GOAL OF THE EXERCISE – Show all lines of the listing that contain the word "description".

Start of LISTED RECORDS

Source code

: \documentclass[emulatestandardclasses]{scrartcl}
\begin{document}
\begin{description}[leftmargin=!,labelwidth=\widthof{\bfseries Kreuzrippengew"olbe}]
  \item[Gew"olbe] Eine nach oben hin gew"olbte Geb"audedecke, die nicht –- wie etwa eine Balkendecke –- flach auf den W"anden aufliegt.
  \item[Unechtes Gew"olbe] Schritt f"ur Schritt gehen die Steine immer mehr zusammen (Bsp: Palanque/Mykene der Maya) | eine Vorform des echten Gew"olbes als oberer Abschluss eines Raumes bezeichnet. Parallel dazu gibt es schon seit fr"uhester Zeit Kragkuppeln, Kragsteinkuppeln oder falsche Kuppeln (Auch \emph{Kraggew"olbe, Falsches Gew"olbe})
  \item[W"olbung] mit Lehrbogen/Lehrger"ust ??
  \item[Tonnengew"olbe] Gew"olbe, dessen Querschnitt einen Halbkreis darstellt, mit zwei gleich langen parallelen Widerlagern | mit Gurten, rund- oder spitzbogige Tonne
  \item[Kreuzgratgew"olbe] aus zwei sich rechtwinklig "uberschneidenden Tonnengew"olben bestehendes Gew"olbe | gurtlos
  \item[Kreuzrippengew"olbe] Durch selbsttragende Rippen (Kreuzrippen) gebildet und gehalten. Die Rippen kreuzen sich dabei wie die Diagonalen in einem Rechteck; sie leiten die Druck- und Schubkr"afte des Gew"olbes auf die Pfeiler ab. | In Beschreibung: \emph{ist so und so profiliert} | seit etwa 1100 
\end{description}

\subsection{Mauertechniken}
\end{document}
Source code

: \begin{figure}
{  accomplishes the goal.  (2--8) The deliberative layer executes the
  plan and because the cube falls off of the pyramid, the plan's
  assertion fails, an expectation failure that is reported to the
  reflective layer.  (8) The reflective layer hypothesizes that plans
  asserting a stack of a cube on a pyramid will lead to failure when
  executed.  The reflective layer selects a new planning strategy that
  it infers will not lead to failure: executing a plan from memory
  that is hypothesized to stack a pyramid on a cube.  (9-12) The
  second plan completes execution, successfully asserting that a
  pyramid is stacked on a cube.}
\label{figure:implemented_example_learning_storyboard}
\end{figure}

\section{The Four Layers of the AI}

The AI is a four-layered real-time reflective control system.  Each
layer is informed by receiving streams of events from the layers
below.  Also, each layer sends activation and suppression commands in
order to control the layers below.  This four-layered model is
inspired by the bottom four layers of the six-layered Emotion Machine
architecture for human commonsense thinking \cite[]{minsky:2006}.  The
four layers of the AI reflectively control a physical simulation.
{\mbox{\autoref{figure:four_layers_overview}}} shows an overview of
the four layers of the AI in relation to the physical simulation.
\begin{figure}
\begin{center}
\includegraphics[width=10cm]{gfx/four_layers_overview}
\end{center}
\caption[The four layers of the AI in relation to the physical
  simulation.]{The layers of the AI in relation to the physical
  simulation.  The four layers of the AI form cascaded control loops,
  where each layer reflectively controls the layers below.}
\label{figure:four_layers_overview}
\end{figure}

End of LISTED RECORDS

THE COMPLETED TASK –
\begin{description}[leftmargin=!,labelwidth=\widthof{\bfseries Kreuzrippengew"olbe}]
\end{description}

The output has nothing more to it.